## Material provided:

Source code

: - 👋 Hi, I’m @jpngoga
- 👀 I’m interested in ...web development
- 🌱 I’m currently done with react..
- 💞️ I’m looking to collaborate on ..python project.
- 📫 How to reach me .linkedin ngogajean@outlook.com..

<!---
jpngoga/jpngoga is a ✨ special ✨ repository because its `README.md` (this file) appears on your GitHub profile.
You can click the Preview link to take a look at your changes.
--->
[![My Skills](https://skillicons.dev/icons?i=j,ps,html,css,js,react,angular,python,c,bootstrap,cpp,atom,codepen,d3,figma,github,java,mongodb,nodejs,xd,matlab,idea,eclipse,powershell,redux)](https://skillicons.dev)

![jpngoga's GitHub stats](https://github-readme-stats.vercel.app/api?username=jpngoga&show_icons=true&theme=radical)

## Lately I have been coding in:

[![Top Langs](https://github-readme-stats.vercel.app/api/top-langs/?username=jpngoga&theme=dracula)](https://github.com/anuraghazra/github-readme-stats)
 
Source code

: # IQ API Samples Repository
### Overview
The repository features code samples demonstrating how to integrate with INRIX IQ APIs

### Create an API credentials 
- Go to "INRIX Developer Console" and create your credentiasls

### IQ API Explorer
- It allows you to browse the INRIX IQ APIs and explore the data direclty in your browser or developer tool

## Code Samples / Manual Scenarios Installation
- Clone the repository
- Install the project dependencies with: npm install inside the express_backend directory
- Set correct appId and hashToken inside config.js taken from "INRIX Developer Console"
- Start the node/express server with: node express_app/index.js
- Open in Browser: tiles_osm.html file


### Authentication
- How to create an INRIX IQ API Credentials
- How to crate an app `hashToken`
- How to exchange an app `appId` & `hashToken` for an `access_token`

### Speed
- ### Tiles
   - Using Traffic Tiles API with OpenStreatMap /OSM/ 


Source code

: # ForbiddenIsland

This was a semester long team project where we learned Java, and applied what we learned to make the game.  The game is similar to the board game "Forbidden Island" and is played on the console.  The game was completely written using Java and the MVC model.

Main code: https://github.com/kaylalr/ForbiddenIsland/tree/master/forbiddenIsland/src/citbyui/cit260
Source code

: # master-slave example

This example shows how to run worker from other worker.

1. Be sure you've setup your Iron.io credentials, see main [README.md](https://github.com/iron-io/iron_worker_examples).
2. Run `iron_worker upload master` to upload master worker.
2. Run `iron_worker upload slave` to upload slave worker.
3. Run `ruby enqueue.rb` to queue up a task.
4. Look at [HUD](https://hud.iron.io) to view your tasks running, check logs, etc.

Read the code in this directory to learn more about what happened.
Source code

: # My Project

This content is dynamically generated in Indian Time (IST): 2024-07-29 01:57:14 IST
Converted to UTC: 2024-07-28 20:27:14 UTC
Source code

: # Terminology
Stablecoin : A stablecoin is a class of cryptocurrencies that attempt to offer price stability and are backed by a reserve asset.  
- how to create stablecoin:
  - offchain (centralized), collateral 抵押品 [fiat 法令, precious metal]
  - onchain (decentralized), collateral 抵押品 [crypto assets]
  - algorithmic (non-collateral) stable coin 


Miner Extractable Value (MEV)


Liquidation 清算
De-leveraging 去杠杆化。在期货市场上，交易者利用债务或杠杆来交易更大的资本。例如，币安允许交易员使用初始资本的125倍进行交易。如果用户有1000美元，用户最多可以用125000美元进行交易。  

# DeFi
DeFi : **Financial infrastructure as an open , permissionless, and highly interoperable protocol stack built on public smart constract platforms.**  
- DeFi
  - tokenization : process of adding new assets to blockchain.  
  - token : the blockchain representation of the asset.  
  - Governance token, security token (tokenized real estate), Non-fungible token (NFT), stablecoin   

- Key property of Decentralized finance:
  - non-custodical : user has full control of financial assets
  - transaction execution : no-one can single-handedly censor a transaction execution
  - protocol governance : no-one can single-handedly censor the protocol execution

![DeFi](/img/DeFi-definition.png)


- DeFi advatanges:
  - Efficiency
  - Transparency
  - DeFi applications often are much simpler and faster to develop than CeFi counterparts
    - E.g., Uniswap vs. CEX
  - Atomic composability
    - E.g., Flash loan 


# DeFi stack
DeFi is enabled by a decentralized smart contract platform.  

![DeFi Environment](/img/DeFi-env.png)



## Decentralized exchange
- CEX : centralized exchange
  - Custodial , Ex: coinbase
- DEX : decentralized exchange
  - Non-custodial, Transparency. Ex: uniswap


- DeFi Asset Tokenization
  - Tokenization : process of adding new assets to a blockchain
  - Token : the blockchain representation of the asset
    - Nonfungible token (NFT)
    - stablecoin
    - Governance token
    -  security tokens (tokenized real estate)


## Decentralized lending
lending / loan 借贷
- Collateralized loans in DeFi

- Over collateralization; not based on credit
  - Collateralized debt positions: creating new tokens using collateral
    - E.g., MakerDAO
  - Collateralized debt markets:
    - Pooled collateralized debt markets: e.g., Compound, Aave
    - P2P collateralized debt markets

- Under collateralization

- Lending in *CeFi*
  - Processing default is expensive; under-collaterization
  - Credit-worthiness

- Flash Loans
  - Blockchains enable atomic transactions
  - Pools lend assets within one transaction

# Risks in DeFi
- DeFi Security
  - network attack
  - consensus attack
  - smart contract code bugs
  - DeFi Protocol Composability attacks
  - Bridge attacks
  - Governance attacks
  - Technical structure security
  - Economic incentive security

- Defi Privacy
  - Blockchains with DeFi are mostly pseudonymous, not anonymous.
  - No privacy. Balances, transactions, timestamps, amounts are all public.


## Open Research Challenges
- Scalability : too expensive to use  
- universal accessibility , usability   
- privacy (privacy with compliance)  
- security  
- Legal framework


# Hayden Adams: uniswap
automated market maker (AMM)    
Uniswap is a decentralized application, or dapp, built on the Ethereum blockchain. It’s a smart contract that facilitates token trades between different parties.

## Your objective:
Out of the entries above, write out only the lines between the line holding "- Blockchains enable atomic transactions" and the line holding "- Technical structure security", inclusive, each exactly as given.

## Solved exercise:
  - Blockchains enable atomic transactions
  - Pools lend assets within one transaction

# Risks in DeFi
- DeFi Security
  - network attack
  - consensus attack
  - smart contract code bugs
  - DeFi Protocol Composability attacks
  - Bridge attacks
  - Governance attacks
  - Technical structure security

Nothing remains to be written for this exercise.